WHAT YOU ARE ASKED TO DO: Give back exactly the lines of the data below, starting with the line that has "in scenery3d directory." and going on through the line that has "author=<Your Name yourname@yourplace.com>".

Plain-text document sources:
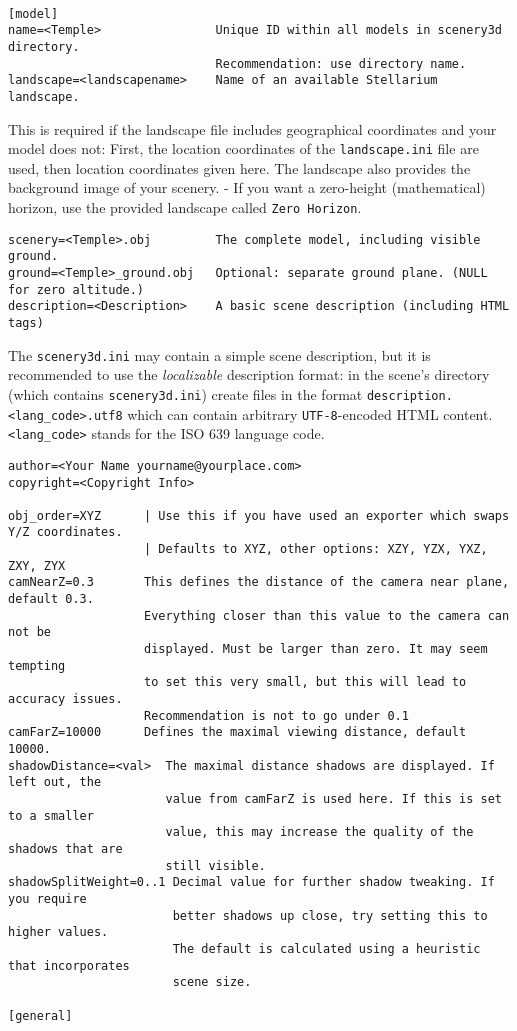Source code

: \documentclass[a4paper]{article}
\newcommand{\filename}[1]{\texttt{#1}}
\newcommand{\cmd}[1]{\texttt{#1}}
\begin{document}
\begin{verbatim}

[model]
name=<Temple>                Unique ID within all models in scenery3d directory.
                             Recommendation: use directory name.
landscape=<landscapename>    Name of an available Stellarium landscape.
\end{verbatim}
This is required if the landscape file includes geographical
coordinates and your model does not: First, the location coordinates
of the \filename{landscape.ini} file are used, then location coordinates given here.
The landscape also provides the background image of your scenery. - If
you want a zero-height (mathematical) horizon, use the provided
landscape called \filename{Zero Horizon}.
\begin{verbatim}
scenery=<Temple>.obj         The complete model, including visible ground.
ground=<Temple>_ground.obj   Optional: separate ground plane. (NULL for zero altitude.)
description=<Description>    A basic scene description (including HTML tags)
\end{verbatim}
The \filename{scenery3d.ini} may contain a simple scene description, but it is
recommended to use the \emph{localizable} description format: in the scene's
directory (which contains \filename{scenery3d.ini}) create files in the format
\filename{description.<lang\_code>.utf8} which can contain arbitrary
\cmd{UTF-8}-encoded HTML content. \cmd{<lang\_code>} stands for the ISO 639
language code.
\begin{verbatim}
author=<Your Name yourname@yourplace.com>
copyright=<Copyright Info>

obj_order=XYZ      | Use this if you have used an exporter which swaps Y/Z coordinates.
                   | Defaults to XYZ, other options: XZY, YZX, YXZ, ZXY, ZYX
camNearZ=0.3       This defines the distance of the camera near plane, default 0.3.
                   Everything closer than this value to the camera can not be 
                   displayed. Must be larger than zero. It may seem tempting 
                   to set this very small, but this will lead to accuracy issues. 
                   Recommendation is not to go under 0.1
camFarZ=10000      Defines the maximal viewing distance, default 10000.
shadowDistance=<val>  The maximal distance shadows are displayed. If left out, the
                      value from camFarZ is used here. If this is set to a smaller
                      value, this may increase the quality of the shadows that are
                      still visible.
shadowSplitWeight=0..1 Decimal value for further shadow tweaking. If you require
                       better shadows up close, try setting this to higher values.
                       The default is calculated using a heuristic that incorporates
                       scene size.

[general]
\end{verbatim}
\end{document}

YOUR RESPONSE:
name=<Temple>                Unique ID within all models in scenery3d directory.
                             Recommendation: use directory name.
landscape=<landscapename>    Name of an available Stellarium landscape.
\end{verbatim}
This is required if the landscape file includes geographical
coordinates and your model does not: First, the location coordinates
of the \filename{landscape.ini} file are used, then location coordinates given here.
The landscape also provides the background image of your scenery. - If
you want a zero-height (mathematical) horizon, use the provided
landscape called \filename{Zero Horizon}.
\begin{verbatim}
scenery=<Temple>.obj         The complete model, including visible ground.
ground=<Temple>_ground.obj   Optional: separate ground plane. (NULL for zero altitude.)
description=<Description>    A basic scene description (including HTML tags)
\end{verbatim}
The \filename{scenery3d.ini} may contain a simple scene description, but it is
recommended to use the \emph{localizable} description format: in the scene's
directory (which contains \filename{scenery3d.ini}) create files in the format
\filename{description.<lang\_code>.utf8} which can contain arbitrary
\cmd{UTF-8}-encoded HTML content. \cmd{<lang\_code>} stands for the ISO 639
language code.
\begin{verbatim}
author=<Your Name yourname@yourplace.com>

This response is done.